Friday, February 26, 2010

World warming unhindered by cold spells: scientists

If you didn't know any better, you'd think they were all schizophrenics, completely delusional, or maybe caught in a decades-long acid trip. It's no secret the world stopped warming in the mid-to-late 1990's, but even Phil Jones admitted as such. But I guess when you have a mob of imbeciles for which the extent of their recollection of the past is who got kicked off of Survivor last week, I guess you can act in such a way. You can tell us the last decade was the hottest ever, while at the same time Phil Jones says there's been no measurable warming in a decade plus a half, or that last month was the warmest January ever. Ever.

    Reuters -

    The pace of global warming continues unabated, scientists said on Thursday, despite images of Europe crippled by a deep freeze and parts of the United States blasted by blizzards.

    The bitter cold, with more intense winter weather forecast for March in parts of the United States, have led some to question if global warming has stalled.

    Understanding the overall trend is crucial for estimating consumption of energy supplies, such as demand for winter heating oil in the U.S. northeast, and impacts on agricultural production.

    "It's not warming the same everywhere but it is really quite challenging to find places that haven't warmed in the past 50 years," veteran Australian climate scientist Neville Nicholls told an online climate science media briefing.

    "January, according to satellite (data), was the hottest January we've ever seen," said Nicholls of Monash University's School of Geography and Environmental Science in Melbourne.

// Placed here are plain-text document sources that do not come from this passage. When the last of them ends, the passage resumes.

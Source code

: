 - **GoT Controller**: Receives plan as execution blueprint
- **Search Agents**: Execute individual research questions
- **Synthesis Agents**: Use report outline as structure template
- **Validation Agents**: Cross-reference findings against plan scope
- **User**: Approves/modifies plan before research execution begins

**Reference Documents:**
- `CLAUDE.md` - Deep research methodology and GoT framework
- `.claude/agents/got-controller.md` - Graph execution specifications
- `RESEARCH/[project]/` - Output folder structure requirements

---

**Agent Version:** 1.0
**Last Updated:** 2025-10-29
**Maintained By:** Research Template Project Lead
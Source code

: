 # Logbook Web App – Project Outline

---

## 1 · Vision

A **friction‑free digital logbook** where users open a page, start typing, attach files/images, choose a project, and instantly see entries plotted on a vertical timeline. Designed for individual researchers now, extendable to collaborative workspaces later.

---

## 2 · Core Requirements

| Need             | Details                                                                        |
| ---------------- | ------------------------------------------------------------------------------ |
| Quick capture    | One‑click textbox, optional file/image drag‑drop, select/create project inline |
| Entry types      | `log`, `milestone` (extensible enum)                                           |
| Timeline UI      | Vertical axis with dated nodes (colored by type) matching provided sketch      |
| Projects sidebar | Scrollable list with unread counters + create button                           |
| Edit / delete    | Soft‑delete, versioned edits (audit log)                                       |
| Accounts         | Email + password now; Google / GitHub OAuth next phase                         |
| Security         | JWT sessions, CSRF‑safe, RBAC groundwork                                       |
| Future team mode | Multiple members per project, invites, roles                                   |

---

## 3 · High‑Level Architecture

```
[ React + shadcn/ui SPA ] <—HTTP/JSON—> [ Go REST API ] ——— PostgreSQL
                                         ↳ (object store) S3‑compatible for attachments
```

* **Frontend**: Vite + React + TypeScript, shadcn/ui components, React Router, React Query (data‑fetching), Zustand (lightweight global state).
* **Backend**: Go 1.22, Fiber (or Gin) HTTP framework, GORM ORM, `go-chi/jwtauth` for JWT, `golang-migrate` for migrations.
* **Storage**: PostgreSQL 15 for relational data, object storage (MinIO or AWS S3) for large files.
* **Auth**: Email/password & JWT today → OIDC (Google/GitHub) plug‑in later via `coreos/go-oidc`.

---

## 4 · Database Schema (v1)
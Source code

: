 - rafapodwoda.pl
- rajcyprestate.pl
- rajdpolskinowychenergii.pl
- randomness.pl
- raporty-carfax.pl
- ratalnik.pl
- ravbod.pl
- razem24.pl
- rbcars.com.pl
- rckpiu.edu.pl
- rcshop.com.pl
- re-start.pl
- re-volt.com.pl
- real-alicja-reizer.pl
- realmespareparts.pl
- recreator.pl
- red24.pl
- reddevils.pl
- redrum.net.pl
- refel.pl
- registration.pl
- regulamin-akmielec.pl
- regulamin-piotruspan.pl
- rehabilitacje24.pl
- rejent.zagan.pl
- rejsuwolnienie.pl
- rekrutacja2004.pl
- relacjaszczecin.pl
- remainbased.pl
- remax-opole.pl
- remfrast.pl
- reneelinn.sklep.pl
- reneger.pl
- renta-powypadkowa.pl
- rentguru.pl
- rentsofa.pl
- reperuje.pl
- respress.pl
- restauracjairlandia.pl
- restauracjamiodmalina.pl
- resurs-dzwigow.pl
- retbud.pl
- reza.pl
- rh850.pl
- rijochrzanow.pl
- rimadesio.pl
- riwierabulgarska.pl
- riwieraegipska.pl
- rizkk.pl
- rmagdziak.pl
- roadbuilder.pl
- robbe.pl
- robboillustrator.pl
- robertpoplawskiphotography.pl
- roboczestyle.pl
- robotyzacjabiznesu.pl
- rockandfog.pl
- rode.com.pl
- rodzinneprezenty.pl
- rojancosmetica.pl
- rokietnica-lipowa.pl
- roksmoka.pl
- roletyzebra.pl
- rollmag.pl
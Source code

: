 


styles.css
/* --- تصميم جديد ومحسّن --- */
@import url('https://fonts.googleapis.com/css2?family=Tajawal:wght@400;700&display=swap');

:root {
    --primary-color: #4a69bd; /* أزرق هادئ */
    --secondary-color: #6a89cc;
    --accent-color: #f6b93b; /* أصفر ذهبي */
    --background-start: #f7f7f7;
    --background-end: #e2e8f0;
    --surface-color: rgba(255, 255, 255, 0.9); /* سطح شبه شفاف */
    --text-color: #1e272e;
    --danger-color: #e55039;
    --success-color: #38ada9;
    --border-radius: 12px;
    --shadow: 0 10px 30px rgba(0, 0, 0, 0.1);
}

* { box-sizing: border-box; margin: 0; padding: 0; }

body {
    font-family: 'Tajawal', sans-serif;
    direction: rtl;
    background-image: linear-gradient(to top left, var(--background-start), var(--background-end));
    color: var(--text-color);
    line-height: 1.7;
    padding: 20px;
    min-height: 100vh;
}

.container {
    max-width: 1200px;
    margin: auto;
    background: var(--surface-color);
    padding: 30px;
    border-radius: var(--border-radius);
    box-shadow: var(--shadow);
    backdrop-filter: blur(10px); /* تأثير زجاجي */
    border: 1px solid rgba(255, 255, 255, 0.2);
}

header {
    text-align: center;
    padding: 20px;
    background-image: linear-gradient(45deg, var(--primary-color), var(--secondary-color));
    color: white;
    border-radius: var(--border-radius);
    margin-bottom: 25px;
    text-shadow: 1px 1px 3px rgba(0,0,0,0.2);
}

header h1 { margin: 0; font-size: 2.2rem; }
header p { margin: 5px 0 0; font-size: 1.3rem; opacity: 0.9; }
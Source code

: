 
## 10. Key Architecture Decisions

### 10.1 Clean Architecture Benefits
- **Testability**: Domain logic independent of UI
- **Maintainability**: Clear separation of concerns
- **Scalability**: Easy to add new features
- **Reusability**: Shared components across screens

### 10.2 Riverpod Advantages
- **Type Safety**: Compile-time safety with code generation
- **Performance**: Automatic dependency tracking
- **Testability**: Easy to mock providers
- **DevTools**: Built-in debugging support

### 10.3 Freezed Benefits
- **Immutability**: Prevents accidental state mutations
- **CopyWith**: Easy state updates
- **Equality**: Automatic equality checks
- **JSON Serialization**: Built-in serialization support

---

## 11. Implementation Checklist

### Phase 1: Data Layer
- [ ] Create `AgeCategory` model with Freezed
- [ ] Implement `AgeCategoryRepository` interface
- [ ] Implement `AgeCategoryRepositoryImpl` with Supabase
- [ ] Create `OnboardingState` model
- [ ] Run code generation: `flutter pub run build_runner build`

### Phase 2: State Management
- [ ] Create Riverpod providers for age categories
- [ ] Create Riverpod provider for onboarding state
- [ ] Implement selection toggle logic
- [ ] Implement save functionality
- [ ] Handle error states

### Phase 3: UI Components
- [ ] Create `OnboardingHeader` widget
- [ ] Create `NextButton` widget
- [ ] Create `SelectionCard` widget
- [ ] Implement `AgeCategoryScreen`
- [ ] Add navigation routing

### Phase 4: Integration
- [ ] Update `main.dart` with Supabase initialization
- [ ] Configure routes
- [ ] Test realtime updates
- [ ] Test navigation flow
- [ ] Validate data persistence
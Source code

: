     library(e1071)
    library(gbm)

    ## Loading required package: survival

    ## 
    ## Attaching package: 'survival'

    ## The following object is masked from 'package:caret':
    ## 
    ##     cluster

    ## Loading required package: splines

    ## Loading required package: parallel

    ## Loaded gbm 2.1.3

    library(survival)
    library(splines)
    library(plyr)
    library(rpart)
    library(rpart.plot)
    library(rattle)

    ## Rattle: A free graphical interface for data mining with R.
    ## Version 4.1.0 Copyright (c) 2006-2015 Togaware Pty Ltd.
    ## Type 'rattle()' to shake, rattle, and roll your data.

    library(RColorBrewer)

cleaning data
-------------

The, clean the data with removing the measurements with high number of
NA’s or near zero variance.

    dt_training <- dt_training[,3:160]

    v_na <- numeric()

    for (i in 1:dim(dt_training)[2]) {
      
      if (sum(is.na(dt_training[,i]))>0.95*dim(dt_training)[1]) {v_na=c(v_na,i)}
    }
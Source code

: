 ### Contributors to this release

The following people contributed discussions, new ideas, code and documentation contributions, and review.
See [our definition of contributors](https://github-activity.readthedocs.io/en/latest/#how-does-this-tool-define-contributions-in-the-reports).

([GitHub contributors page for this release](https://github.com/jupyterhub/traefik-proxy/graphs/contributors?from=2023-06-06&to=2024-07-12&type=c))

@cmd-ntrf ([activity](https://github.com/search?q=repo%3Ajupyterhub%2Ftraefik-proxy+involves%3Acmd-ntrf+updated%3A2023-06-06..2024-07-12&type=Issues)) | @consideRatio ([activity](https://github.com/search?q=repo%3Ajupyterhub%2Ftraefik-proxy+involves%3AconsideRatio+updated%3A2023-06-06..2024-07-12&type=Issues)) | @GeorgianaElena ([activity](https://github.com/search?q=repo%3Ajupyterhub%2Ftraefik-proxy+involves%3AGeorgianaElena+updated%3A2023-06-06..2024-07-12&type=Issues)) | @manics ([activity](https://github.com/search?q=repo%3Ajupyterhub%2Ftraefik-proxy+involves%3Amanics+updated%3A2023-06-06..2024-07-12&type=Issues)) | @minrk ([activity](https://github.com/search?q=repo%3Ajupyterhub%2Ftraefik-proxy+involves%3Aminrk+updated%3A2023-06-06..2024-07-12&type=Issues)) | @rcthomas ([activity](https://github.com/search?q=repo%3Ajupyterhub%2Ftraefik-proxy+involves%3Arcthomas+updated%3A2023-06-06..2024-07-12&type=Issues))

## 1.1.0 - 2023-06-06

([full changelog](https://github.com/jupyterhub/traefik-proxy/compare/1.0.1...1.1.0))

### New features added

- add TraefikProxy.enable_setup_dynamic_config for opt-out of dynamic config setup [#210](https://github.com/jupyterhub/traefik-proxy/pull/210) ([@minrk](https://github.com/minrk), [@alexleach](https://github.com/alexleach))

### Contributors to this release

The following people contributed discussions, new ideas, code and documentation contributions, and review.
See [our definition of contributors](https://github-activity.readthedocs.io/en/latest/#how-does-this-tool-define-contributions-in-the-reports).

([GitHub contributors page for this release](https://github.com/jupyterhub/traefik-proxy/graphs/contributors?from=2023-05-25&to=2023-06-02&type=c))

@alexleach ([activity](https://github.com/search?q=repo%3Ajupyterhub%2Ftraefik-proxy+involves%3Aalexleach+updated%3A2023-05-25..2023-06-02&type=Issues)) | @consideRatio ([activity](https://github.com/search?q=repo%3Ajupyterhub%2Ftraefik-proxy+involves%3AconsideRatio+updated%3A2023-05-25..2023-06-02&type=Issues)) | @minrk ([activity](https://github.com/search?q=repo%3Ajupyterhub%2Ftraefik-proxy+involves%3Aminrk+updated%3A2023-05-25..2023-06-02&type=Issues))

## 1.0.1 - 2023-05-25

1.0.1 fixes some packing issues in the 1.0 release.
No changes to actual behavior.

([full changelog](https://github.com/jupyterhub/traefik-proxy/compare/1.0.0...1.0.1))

    "Last November was the hottest November we've ever seen, November-January as a whole is the hottest November-January the world has seen," he said of the satellite data record since 1979.

    The World Meteorological Organisation (WMO) said in December that 2000-2009 was the hottest decade since records began in 1850, and that 2009 would likely be the fifth warmest year on record. WMO data show that eight out of the 10 hottest years on record have all been since 2000.

    Britain's official forecaster, the UK Met Office, said severe winter freezes like the one this year, one of the coldest winters in the country for nearly 30 years, could become increasingly rare because of the overall warming trend. Continued...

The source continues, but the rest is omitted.